Work to be completed: Wherever the string "explain" appears in the listing, copy that line.

Supplied data:

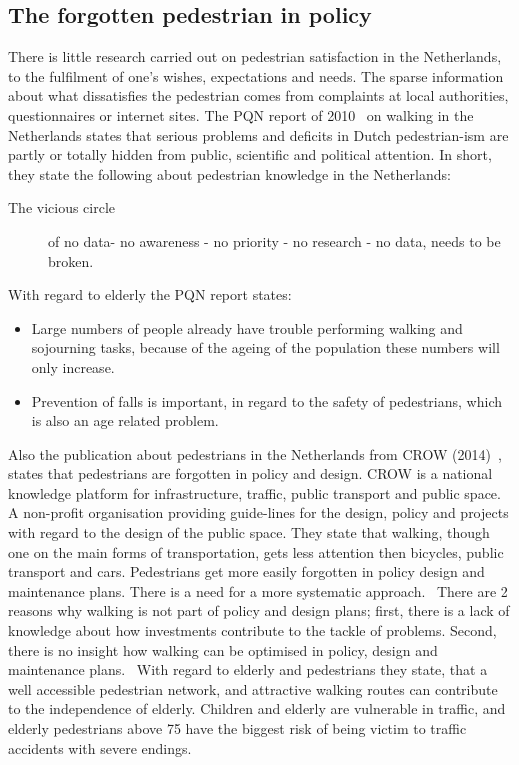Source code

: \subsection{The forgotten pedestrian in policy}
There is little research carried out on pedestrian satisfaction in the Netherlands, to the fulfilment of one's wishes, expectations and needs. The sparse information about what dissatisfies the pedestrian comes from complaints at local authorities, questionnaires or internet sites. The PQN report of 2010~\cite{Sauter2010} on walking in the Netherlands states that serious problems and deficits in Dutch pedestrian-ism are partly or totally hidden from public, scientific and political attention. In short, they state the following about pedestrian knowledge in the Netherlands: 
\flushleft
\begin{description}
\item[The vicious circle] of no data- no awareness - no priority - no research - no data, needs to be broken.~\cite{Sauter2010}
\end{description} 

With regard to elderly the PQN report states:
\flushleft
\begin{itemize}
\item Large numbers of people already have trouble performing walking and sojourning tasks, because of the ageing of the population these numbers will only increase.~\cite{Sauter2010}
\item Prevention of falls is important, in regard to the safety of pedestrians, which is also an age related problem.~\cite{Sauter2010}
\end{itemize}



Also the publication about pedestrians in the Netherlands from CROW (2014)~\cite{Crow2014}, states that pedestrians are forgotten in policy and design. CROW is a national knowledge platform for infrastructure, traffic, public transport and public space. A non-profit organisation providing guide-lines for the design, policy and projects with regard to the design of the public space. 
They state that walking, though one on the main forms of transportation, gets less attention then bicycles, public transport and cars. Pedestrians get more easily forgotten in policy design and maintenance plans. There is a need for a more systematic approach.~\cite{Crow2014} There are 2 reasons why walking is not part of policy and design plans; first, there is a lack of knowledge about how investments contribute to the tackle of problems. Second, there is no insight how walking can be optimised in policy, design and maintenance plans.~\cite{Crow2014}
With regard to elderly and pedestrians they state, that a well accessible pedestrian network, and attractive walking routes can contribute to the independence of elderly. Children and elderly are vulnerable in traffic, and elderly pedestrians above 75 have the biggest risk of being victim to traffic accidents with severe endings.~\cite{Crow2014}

--

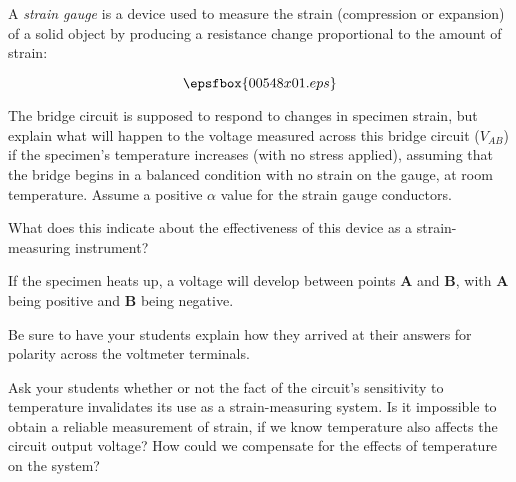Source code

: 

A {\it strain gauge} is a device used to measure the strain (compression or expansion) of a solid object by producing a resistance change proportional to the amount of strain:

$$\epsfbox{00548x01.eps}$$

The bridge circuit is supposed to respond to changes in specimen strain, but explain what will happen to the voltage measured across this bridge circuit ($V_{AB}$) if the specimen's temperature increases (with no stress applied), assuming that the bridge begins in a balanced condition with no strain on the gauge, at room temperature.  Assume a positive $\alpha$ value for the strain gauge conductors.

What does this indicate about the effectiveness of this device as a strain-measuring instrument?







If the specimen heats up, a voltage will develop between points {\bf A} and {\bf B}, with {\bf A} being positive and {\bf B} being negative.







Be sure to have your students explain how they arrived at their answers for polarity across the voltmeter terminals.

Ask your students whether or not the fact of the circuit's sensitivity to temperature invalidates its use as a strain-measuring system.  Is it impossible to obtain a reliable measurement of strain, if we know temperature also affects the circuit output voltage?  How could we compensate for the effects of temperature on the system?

Written response:
The bridge circuit is supposed to respond to changes in specimen strain, but explain what will happen to the voltage measured across this bridge circuit ($V_{AB}$) if the specimen's temperature increases (with no stress applied), assuming that the bridge begins in a balanced condition with no strain on the gauge, at room temperature.  Assume a positive $\alpha$ value for the strain gauge conductors.
Be sure to have your students explain how they arrived at their answers for polarity across the voltmeter terminals.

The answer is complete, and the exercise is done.